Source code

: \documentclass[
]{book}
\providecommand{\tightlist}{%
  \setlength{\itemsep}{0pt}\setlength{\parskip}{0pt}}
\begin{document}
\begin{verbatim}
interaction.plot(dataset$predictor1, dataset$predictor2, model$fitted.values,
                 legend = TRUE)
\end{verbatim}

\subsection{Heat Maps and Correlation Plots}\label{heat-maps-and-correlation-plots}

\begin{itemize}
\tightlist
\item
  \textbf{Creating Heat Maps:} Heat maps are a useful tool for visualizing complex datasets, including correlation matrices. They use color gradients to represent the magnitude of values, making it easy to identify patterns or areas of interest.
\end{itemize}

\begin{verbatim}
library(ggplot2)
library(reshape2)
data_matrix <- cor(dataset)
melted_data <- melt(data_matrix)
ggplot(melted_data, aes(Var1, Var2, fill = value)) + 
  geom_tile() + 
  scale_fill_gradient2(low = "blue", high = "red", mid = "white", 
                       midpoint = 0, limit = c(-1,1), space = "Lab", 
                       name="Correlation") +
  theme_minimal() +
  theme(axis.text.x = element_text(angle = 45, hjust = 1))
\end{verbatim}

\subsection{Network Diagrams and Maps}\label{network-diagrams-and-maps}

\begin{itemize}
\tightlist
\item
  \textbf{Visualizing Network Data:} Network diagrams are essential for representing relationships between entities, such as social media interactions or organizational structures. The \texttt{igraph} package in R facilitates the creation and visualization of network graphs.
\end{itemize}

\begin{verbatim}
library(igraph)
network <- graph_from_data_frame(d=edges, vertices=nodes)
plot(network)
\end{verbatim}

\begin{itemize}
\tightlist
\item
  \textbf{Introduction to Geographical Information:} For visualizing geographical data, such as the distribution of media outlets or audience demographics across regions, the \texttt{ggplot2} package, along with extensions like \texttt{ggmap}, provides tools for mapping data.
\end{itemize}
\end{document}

────────

## ACTIVITY
Output the full listing again, exactly as it stands above.

## RESULT OF THE EXERCISE
Source code

: \documentclass[
]{book}
\providecommand{\tightlist}{%
  \setlength{\itemsep}{0pt}\setlength{\parskip}{0pt}}
\begin{document}
\begin{verbatim}
interaction.plot(dataset$predictor1, dataset$predictor2, model$fitted.values,
                 legend = TRUE)
\end{verbatim}

\subsection{Heat Maps and Correlation Plots}\label{heat-maps-and-correlation-plots}

\begin{itemize}
\tightlist
\item
  \textbf{Creating Heat Maps:} Heat maps are a useful tool for visualizing complex datasets, including correlation matrices. They use color gradients to represent the magnitude of values, making it easy to identify patterns or areas of interest.
\end{itemize}

\begin{verbatim}
library(ggplot2)
library(reshape2)
data_matrix <- cor(dataset)
melted_data <- melt(data_matrix)
ggplot(melted_data, aes(Var1, Var2, fill = value)) + 
  geom_tile() + 
  scale_fill_gradient2(low = "blue", high = "red", mid = "white", 
                       midpoint = 0, limit = c(-1,1), space = "Lab", 
                       name="Correlation") +
  theme_minimal() +
  theme(axis.text.x = element_text(angle = 45, hjust = 1))
\end{verbatim}

\subsection{Network Diagrams and Maps}\label{network-diagrams-and-maps}

\begin{itemize}
\tightlist
\item
  \textbf{Visualizing Network Data:} Network diagrams are essential for representing relationships between entities, such as social media interactions or organizational structures. The \texttt{igraph} package in R facilitates the creation and visualization of network graphs.
\end{itemize}

\begin{verbatim}
library(igraph)
network <- graph_from_data_frame(d=edges, vertices=nodes)
plot(network)
\end{verbatim}

\begin{itemize}
\tightlist
\item
  \textbf{Introduction to Geographical Information:} For visualizing geographical data, such as the distribution of media outlets or audience demographics across regions, the \texttt{ggplot2} package, along with extensions like \texttt{ggmap}, provides tools for mapping data.
\end{itemize}
\end{document}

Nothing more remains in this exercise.